··· Data under study ···
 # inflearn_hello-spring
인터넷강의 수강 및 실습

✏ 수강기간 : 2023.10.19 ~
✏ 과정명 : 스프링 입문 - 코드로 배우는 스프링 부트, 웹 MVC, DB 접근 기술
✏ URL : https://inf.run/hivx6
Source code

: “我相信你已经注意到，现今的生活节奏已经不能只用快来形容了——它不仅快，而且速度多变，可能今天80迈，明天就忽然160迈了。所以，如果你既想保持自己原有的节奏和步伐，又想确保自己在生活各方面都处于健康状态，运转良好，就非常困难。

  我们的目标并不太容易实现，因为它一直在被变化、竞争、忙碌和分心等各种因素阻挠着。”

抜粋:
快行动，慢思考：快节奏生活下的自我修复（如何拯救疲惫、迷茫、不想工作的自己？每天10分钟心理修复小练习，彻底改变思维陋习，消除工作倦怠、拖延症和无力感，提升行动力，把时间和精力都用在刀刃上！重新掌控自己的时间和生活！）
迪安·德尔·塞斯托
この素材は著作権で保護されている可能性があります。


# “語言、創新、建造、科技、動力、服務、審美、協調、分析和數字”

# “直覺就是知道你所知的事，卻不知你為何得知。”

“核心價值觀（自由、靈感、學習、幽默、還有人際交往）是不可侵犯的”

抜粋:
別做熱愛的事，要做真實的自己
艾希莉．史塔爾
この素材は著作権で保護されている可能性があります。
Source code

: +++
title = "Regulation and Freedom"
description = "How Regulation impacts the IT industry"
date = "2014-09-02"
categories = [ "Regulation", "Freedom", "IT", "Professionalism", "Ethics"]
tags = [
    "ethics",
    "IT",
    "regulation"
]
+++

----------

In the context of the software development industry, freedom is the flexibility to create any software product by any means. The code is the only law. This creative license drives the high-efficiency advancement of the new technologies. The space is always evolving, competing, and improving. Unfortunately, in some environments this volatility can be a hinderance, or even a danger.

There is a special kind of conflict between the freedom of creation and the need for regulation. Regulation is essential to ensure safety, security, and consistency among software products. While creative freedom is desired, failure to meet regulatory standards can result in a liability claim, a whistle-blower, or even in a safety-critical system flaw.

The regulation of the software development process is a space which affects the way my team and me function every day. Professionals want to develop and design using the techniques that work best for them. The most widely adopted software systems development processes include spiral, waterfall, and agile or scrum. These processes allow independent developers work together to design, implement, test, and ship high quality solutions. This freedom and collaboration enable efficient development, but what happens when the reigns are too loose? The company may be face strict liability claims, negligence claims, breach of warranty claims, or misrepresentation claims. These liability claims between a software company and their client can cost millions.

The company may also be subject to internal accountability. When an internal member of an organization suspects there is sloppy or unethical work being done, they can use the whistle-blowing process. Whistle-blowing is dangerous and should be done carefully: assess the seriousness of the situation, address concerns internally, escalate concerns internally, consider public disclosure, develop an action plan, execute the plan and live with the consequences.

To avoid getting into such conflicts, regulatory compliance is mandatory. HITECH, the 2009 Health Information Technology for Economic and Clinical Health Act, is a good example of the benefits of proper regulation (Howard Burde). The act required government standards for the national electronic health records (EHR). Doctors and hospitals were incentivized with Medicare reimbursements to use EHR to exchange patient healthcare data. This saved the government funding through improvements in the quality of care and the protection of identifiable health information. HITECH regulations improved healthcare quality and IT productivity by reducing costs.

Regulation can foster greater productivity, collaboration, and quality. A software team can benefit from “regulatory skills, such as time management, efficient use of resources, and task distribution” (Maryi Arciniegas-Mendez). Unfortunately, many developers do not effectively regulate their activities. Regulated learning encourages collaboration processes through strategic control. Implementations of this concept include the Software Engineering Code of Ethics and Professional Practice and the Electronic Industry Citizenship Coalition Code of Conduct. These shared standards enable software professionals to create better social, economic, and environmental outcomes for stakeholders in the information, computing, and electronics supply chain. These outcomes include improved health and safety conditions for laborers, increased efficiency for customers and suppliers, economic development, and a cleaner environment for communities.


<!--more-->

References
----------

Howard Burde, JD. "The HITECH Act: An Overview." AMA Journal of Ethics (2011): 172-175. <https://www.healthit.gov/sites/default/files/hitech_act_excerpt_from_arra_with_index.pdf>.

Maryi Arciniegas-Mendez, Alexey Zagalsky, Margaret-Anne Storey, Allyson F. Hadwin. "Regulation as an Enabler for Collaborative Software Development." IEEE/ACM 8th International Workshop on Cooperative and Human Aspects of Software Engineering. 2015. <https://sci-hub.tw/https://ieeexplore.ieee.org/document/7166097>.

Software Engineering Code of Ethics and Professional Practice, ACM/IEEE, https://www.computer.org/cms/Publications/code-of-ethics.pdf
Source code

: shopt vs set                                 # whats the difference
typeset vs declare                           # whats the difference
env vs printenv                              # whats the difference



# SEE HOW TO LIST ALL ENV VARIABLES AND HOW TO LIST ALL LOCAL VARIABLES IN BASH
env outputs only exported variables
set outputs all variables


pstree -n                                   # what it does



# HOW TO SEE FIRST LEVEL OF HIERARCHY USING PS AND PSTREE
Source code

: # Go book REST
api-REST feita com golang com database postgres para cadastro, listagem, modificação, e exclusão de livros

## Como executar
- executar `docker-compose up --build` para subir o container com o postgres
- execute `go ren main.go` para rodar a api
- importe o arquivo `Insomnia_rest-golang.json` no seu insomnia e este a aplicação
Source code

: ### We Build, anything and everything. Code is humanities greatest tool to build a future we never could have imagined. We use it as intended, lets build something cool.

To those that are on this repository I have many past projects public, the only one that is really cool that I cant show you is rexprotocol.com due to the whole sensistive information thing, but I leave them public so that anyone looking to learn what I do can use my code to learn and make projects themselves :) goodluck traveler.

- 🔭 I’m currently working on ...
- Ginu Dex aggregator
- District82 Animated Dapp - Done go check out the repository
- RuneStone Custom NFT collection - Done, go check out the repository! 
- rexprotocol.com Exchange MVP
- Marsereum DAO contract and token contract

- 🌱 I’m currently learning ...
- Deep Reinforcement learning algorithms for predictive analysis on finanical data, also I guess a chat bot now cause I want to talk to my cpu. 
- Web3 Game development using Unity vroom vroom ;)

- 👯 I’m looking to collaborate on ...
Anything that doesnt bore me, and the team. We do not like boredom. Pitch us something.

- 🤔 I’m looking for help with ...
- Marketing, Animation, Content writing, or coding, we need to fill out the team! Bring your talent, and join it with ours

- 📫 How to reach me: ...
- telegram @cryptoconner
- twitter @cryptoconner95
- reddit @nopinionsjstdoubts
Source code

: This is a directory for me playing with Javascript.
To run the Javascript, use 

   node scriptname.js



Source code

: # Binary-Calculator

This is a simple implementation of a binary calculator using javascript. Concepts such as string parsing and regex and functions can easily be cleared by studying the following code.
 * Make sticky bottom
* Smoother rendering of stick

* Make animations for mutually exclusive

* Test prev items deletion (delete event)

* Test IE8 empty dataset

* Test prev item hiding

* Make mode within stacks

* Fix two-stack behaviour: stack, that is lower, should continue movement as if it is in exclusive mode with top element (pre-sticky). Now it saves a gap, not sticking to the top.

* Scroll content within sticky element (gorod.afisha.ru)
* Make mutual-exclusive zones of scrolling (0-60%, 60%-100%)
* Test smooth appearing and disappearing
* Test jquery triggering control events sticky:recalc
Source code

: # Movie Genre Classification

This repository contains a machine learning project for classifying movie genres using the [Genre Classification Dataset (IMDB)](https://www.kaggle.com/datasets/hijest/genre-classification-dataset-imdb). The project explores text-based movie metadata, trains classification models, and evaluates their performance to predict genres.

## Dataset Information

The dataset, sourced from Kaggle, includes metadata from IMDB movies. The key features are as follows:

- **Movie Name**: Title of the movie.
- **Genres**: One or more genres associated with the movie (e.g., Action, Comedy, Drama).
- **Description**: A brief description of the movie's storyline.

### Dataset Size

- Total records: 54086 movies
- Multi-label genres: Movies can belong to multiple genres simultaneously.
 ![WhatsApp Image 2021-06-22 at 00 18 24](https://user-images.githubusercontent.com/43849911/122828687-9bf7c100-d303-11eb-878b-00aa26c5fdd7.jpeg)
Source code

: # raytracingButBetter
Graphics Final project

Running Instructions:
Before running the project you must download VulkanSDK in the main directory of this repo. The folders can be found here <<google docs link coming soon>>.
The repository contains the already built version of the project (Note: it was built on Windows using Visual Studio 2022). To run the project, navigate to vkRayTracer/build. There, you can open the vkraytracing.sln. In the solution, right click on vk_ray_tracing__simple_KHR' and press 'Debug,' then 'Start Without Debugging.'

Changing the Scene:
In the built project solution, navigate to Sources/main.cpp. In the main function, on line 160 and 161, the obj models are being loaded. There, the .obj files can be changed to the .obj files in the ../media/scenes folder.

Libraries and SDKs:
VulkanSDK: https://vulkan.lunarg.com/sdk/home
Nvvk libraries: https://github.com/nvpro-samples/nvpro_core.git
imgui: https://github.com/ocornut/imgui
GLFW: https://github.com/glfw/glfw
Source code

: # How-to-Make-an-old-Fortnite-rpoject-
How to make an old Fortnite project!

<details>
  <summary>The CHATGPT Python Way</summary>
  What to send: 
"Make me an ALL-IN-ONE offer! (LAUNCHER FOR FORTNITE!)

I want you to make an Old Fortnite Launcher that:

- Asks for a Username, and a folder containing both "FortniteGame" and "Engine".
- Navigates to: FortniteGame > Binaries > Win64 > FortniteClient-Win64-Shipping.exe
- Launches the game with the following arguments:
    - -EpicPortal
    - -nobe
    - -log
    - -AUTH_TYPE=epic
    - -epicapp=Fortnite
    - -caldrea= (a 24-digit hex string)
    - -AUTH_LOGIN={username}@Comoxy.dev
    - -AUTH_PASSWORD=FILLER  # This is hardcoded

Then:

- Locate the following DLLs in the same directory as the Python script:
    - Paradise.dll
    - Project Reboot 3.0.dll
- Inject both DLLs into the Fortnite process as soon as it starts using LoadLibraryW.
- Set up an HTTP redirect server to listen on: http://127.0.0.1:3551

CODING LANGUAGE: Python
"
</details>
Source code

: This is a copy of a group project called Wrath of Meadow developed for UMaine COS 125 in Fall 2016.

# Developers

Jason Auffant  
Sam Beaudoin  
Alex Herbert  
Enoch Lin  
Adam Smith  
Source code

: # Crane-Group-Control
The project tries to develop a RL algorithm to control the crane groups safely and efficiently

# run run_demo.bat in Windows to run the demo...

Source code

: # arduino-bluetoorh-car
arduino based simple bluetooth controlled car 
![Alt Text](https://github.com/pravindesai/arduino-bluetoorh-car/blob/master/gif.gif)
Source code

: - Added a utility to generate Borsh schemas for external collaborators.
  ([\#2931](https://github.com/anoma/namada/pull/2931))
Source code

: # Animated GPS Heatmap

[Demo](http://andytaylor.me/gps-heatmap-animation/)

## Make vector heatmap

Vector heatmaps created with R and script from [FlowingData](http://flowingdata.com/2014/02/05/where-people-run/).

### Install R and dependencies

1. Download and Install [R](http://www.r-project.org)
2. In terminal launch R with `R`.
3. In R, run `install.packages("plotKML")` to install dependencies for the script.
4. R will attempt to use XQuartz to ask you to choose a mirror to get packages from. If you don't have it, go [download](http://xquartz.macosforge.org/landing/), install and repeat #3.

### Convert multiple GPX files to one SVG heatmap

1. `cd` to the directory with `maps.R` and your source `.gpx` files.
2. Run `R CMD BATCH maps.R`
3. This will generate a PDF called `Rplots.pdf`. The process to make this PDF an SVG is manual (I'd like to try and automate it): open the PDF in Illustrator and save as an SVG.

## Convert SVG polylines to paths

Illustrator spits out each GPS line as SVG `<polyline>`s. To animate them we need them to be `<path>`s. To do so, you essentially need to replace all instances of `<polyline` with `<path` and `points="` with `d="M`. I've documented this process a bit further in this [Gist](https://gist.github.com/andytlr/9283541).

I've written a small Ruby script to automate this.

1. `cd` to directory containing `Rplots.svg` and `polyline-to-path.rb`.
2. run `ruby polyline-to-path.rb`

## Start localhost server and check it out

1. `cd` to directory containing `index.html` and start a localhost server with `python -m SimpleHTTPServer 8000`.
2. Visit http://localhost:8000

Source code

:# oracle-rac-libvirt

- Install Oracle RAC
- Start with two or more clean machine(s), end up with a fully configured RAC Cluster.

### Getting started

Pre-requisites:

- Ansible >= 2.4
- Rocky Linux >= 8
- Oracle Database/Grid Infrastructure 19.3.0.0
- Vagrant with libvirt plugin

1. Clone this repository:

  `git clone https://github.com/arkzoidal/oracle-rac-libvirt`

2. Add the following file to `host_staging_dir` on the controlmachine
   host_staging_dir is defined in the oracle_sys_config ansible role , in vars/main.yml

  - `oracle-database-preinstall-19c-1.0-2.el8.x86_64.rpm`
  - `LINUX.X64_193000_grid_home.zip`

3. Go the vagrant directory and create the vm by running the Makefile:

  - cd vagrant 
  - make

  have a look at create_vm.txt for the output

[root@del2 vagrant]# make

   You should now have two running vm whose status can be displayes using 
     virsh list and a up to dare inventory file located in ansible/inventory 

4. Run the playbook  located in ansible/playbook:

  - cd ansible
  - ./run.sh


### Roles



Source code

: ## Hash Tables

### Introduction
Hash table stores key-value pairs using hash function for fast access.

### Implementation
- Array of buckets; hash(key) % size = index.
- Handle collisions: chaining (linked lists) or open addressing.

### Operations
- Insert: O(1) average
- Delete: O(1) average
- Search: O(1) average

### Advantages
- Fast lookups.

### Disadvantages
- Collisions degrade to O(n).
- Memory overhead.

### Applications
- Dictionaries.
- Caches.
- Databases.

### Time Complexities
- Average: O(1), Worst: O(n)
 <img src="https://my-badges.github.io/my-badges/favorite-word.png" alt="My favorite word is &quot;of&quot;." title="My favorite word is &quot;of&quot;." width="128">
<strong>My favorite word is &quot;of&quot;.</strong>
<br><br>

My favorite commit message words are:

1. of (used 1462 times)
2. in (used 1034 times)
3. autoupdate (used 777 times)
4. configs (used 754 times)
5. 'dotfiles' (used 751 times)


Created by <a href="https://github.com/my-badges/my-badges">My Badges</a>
···
Copy the lines above exactly, beginning at the line that has "2. Visit http://localhost:8000" and stopping after the line that has "2. Add the following", and omit the rest.

▶ **Expected output**
2. Visit http://localhost:8000

Source code

:# oracle-rac-libvirt

- Install Oracle RAC
- Start with two or more clean machine(s), end up with a fully configured RAC Cluster.

### Getting started

Pre-requisites:

- Ansible >= 2.4
- Rocky Linux >= 8
- Oracle Database/Grid Infrastructure 19.3.0.0
- Vagrant with libvirt plugin

1. Clone this repository:

  `git clone https://github.com/arkzoidal/oracle-rac-libvirt`

2. Add the following file to `host_staging_dir` on the controlmachine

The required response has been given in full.